[Date Prev][Date Next][Thread Prev][Thread Next][Date Index][Thread Index]
RE: Java/Unicode brain damage
- From: Miles Sabin <msabin@interx.com>
- To: xml-dev@lists.xml.org
- Date: Fri, 27 Jul 2001 09:17:34 +0100
David Brownell wrote,
> Miles Sabin wrote,
> > A Java 'char' is a 16 bit data type, so it simply isn't possible
> > for it to directly represent a Unicode character.
>
> Could you elaborate?
[I'll use Tims 'jchar' and 'uchar']
Tim and Johns replies are exactly right as far as a single jchar is
concerned: a single jchar in isolation can't represent uchars outside
the BMP, and it can represent non-uchars (eg. surrogate values).

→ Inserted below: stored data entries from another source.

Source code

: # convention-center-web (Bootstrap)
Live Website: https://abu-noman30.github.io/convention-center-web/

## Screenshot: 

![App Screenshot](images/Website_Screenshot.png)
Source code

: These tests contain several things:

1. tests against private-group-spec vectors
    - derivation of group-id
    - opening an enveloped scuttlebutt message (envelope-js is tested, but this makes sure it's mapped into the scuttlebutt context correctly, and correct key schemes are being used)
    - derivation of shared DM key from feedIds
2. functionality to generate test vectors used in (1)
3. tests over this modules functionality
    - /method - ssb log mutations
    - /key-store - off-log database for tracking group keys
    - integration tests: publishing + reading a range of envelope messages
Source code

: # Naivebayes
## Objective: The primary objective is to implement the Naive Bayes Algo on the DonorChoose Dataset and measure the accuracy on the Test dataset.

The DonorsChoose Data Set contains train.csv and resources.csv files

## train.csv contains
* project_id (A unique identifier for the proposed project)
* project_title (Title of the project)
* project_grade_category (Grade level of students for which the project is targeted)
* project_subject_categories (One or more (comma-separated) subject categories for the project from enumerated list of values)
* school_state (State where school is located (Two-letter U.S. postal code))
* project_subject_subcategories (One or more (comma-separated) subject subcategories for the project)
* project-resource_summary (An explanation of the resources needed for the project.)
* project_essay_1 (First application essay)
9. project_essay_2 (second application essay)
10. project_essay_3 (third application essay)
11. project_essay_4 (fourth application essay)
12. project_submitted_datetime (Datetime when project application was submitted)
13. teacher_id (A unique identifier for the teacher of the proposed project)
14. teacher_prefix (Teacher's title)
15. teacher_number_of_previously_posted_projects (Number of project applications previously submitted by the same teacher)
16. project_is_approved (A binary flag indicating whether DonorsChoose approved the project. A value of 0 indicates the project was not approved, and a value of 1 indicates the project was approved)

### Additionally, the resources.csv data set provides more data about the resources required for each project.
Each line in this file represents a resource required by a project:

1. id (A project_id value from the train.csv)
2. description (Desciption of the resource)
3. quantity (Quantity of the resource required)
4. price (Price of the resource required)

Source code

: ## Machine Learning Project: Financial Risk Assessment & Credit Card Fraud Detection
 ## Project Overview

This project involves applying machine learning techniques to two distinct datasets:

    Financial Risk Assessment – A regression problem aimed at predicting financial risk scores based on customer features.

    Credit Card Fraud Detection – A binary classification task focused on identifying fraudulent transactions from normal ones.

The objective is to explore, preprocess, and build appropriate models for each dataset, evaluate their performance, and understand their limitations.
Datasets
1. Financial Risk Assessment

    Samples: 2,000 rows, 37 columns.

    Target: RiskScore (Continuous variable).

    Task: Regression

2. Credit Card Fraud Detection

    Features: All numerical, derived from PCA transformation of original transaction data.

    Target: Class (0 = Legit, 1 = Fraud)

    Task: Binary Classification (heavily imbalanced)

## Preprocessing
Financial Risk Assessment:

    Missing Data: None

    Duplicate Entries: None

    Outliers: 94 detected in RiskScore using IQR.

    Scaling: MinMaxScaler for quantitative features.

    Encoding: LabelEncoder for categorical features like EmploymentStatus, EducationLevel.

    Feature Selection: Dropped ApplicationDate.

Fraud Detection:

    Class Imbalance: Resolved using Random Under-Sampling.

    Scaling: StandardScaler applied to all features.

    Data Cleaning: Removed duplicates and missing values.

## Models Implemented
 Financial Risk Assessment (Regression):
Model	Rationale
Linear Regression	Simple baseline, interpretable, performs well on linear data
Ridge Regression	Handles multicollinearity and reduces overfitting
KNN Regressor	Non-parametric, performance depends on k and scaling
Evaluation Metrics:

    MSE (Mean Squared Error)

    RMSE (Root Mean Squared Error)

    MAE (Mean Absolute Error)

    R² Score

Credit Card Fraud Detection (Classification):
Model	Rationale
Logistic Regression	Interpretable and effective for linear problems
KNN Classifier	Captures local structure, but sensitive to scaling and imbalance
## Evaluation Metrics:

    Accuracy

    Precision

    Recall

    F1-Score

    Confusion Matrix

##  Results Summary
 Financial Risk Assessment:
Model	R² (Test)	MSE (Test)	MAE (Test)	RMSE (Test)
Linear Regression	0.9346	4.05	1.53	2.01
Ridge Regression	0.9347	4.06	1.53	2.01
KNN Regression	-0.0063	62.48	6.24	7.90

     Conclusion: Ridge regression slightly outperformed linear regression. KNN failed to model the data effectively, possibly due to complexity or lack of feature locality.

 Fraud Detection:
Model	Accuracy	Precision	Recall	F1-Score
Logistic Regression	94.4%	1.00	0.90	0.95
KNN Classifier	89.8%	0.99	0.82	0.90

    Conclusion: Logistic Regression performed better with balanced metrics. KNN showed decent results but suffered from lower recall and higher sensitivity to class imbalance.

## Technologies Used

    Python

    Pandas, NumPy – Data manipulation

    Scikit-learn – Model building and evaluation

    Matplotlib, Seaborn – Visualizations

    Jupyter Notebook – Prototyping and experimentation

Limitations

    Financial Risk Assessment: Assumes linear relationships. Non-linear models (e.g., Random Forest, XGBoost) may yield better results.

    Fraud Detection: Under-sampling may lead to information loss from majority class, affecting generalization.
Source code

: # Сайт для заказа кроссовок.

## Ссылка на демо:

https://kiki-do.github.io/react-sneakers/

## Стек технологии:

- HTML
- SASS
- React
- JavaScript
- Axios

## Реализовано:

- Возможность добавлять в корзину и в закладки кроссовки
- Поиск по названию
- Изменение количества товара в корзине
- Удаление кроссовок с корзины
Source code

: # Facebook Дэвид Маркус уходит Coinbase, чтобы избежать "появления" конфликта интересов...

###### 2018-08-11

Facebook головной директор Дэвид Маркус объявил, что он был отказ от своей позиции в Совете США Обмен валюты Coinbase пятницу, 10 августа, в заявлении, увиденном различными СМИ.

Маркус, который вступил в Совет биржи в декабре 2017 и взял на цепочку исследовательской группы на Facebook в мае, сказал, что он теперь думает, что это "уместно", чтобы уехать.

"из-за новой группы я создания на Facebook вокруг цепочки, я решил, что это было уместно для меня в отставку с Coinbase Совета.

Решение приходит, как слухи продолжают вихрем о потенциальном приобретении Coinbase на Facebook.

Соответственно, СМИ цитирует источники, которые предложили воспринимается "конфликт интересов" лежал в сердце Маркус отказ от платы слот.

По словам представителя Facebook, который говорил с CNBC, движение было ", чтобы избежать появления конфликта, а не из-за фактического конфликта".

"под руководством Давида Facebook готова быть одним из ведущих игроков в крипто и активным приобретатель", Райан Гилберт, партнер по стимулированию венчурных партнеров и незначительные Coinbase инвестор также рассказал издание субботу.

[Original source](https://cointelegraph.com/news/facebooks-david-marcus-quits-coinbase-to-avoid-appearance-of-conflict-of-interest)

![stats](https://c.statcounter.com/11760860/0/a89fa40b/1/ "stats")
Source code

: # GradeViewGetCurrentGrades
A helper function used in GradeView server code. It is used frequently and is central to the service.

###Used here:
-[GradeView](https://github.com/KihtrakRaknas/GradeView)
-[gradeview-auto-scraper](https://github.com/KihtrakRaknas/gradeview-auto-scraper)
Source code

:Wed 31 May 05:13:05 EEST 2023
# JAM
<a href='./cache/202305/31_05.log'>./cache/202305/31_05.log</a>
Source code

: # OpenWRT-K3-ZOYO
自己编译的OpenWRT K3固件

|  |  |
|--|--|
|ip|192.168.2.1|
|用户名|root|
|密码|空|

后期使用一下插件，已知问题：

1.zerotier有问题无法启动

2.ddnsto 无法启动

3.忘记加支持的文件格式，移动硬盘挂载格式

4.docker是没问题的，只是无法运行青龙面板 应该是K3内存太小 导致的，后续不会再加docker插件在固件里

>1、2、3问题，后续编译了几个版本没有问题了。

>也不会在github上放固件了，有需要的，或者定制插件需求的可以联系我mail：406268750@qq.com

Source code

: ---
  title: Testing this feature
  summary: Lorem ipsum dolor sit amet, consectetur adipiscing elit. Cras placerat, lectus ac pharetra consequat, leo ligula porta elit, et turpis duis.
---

But of course jchars often don't appear in isolation. In char[]s and
in java.lang.Strings they appear in sequences, and in those cases
pairs of adjacent jchars can represent non-BMP uchars. Pairs of jchars
can also represent all sorts of other nonsense too, but that's not
necessarily a problem unless you absolutely insist that semantic
constraints be enforced programatically.
> The word "character" is heavily overloaded, but I think it's clear
> that in at least one sense a Java "char" _is_ what folk call a
> "character". That's just how the word is used, even if it's
> arguably sloppy usage for other contexts.
>
> It would likely be instructive to have someone explain the senses in
> which "char" is, and isn't, a character.
I don't think that can be done. A jchar is a 16 bit unsigned scalar.
It's association with a uchar is pretty much conventional, although
that association is almost always made. There's no way of telling from
just the syntax of a Java program whether or not a jchar (or jbyte, or
jint, or anything else for that matter) is or isn't being used to
represent a uchar. To tell that you have to know what the program
means.
So I think it boils down to this: a jchar is a 16 bit unsigned scalar
which is typically appropriate for representing a BMP uchar; and jchar
sequences are typically appropriate for representing uchar sequences.
With the proviso that some jchars (resp. jchar sequences) don't
represent legal uchars (legal uchar sequences).
Oh, I guess I should point out that the above is my view, and doesn't
necessarily represent that of the JSR 51 EG (or anyone else, for that
matter ;-)
Cheers,
Miles
--
Miles Sabin InterX
Internet Systems Architect 27 Great West Road
+44 (0)20 8817 4030 Middx, TW8 9AS, UK
msabin@interx.com http://www.interx.com/